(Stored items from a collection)

[Start of Attachment]

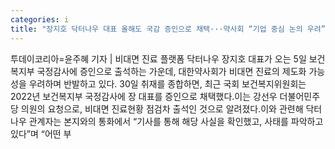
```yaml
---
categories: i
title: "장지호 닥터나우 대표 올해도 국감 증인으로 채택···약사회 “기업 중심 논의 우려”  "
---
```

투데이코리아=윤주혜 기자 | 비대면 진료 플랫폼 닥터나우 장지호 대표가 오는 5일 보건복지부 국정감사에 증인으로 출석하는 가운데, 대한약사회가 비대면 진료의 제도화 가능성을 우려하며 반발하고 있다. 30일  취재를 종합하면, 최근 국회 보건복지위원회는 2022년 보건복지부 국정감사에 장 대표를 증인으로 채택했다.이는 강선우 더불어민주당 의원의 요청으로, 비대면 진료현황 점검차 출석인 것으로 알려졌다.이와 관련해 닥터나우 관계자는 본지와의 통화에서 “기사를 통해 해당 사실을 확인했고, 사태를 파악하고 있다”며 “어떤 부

[End of Attachment]
[Start of Attachment]

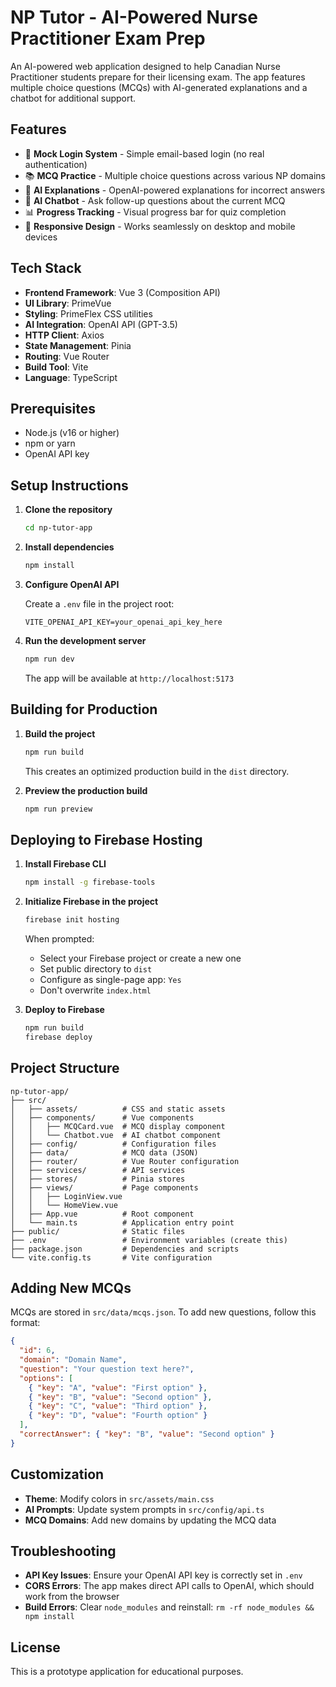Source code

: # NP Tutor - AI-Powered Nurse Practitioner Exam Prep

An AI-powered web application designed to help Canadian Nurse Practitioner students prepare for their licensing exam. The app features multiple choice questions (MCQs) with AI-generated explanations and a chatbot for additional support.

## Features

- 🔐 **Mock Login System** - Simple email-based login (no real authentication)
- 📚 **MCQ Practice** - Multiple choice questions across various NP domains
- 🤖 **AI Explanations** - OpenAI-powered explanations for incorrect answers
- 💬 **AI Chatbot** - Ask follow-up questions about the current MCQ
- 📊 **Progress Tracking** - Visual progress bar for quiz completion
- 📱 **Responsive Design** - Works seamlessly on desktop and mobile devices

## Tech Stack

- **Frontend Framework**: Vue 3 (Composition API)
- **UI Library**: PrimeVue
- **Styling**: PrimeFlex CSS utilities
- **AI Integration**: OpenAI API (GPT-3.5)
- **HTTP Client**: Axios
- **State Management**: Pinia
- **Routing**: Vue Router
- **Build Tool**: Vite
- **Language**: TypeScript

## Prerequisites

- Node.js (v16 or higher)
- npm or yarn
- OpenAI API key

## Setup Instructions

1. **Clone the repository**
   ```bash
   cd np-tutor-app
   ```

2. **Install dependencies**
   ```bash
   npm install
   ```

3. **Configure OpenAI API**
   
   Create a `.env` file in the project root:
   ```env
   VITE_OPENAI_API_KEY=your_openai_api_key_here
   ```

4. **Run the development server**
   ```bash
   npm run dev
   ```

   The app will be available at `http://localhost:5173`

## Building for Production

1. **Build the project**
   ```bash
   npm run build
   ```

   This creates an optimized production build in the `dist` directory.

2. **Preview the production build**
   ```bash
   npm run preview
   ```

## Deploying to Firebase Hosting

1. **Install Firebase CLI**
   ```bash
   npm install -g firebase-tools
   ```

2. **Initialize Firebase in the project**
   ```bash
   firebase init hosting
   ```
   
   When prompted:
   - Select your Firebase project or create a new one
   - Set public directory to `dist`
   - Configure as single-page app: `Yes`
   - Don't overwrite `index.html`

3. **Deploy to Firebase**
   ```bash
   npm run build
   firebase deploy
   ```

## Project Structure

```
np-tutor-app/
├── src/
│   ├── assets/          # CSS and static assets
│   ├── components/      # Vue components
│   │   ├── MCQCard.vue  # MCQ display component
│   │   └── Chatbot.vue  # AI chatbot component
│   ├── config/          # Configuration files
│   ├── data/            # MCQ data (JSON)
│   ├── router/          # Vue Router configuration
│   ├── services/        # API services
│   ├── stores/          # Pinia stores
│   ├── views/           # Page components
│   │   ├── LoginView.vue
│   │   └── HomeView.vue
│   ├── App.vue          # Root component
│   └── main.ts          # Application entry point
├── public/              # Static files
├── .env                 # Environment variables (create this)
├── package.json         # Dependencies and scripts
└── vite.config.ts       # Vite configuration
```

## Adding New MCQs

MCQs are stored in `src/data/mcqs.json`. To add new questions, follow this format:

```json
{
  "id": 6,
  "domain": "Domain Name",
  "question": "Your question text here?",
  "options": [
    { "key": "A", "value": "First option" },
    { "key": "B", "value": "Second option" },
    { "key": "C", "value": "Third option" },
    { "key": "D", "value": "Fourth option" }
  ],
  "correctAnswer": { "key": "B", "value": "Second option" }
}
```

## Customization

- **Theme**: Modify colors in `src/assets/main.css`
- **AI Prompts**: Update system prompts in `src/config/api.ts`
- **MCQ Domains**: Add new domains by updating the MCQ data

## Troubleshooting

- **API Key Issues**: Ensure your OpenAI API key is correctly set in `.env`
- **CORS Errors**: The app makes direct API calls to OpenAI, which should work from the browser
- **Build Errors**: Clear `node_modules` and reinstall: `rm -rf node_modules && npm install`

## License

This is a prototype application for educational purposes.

[End of Attachment]
[Start of Attachment]

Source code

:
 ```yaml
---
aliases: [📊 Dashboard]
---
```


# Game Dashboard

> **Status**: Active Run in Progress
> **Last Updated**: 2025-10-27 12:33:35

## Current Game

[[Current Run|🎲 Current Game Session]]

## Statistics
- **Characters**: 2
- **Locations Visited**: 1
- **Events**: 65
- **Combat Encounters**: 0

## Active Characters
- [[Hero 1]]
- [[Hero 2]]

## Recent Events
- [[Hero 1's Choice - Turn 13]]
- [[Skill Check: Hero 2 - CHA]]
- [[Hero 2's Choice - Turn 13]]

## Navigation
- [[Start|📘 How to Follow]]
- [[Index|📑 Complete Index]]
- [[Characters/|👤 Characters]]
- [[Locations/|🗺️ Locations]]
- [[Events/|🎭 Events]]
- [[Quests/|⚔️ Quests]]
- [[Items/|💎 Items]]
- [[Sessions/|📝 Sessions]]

[End of Attachment]

In the records above, locate the lines holding the word "components". Copy each of them.

**Task solution**
│   ├── components/      # Vue components
│   ├── views/           # Page components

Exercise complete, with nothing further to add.